Another Gay Movie: Cruising

"Another Gay Movie" is a series of posts contributed by TNG gadfly and frequent commenter "Adam Isn't Here."

Before tackling this week’s entry in the gay film canon, “Cruising”, I think it might be helpful to give a bit more context to this pet project of mine. Zack told me to. So I’m laying down some ground rules.

1. No documentaries: I’m not a fan of gay films. I feel about them the way a lot of the readership here seems to feel about gay bars. They’re boring and predictable at best, grating and offensive at worst. But I’ve found in the past that gay-themed documentaries are some of the least aggravating gay movies I’ve seen. There are many interesting and insightful gay docs out there. I’m just not covering them here. I’m sticking to fiction if for no other reason than to narrow the field.

2. Try for a broad scope: Apart from the documentary rule, I’m going to try and watch as many different types of movies as possible. Different time periods, different countries, different genres. I could write week after week about the series of crappy coming-out indies that were so common in the 90’s. I don’t want to do that. Also I’ll try for a broad definition of gay movie. Hopefully I’ll come up with some stuff that you wouldn’t expect.

3. Don’t beat yourself up over sticking to the rules: This kind of goes without saying for me. I’m trying to apply some structure here, but if the odd documentary slips in or I watch three American movies in a row I’m not going to lose sleep over it.

That’s all for now. I’m making it up as I go and reserve the right to change the rules at any time. Or ditch them altogether.

If I could only have one or the other, I’d personally rather gay people be portrayed in film as constantly fucking and killing and self-destructing than a bunch of castrated, asexual, infinitely virtuous AIDS martyrs. Booooring. Any film that seems to be even hinting at watering down gay life to make it more palatable for suburban parents who worry about their children being taught at school by homosexuals (gasp!) will get severe treatment from me. I came for a movie, not a fucking two-hour PSA. Apparently the forward thinking gays of 1980 would not have agreed with me.

The production of William Friedkin's "Cruising," the story of a cop in New York going undercover to catch a serial killer preying on gay men, was continually interrupted by gay-rights groups’ protests. Upon its release, San Francisco’s United Artists HQ had to be guarded by riot police. Seriously. The queers of the day were, quite understandably, tired of being shit on and were, quite understandably, ready to riot up the place. Cruising was to homos what The Last Temptation of Christ was to Christians. It was an unacceptable portrayal of something sacred. The Ascension is to Christians as the leather bar is to the gays.

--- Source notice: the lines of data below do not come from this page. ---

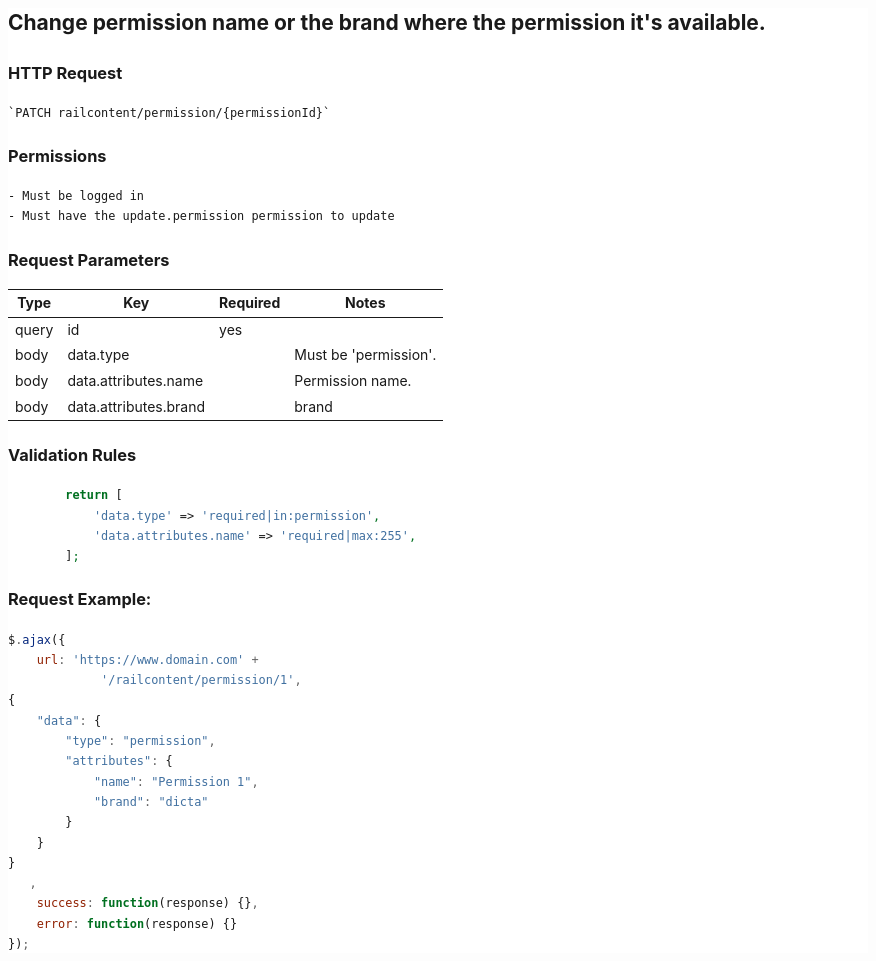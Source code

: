 


## Change permission name or the brand where the permission it&#039;s available.


### HTTP Request
    `PATCH railcontent/permission/{permissionId}`


### Permissions
    - Must be logged in
    - Must have the update.permission permission to update
    
### Request Parameters


|Type|Key|Required|Notes|
|----|---|--------|-----|
|query|id|  yes  ||
|body|data.type|    |Must be 'permission'.|
|body|data.attributes.name|    |Permission name.|
|body|data.attributes.brand|    |brand|

### Validation Rules
```php
        return [
            'data.type' => 'required|in:permission',
            'data.attributes.name' => 'required|max:255',
        ];
```

### Request Example:

```js
$.ajax({
    url: 'https://www.domain.com' +
             '/railcontent/permission/1',
{
    "data": {
        "type": "permission",
        "attributes": {
            "name": "Permission 1",
            "brand": "dicta"
        }
    }
}
   ,
    success: function(response) {},
    error: function(response) {}
});
```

OK, OK, so that’s not what they were so upset about. They were upset that gay men were shown as slutty, and freaky slutty at that. The first five minutes of the movie show more leather jock-strap framed asses than I have on my whole hard drive. That’s a lot of bare ass. These asses are bumping and grinding against each other in a popper-soaked hanky haze. Cocks are getting sucked, asses being pounded all over the bar. What a bunch of whores! It looks kinda fun if you ask me.

To be fair, the film is quick and decisive about clearing up that this is not normal fag-behavior. Well, the freaky part of the sluttiness anyway. Paul Sorvino’s police deputy calls in Al Pacino’s rookie-cop for a special undercover assignment. Some crazed leather-daddy is slicing and dicing his way through the meat-packing district, one trick at a time. This isn’t a run-of-the-mill homo killer either (the “homo killer” moniker is culled directly from the film.) It’s happening far from the “mainstream of gay life” in that “world unto itself”: the seedy underground leather club. Pacino’s the man for the job because he’s just the killer’s type. He’s the only one who can stop him. Lure him in with your slight frame and Italo-fro hairdo Pacino, but don’t lose yourself in the process!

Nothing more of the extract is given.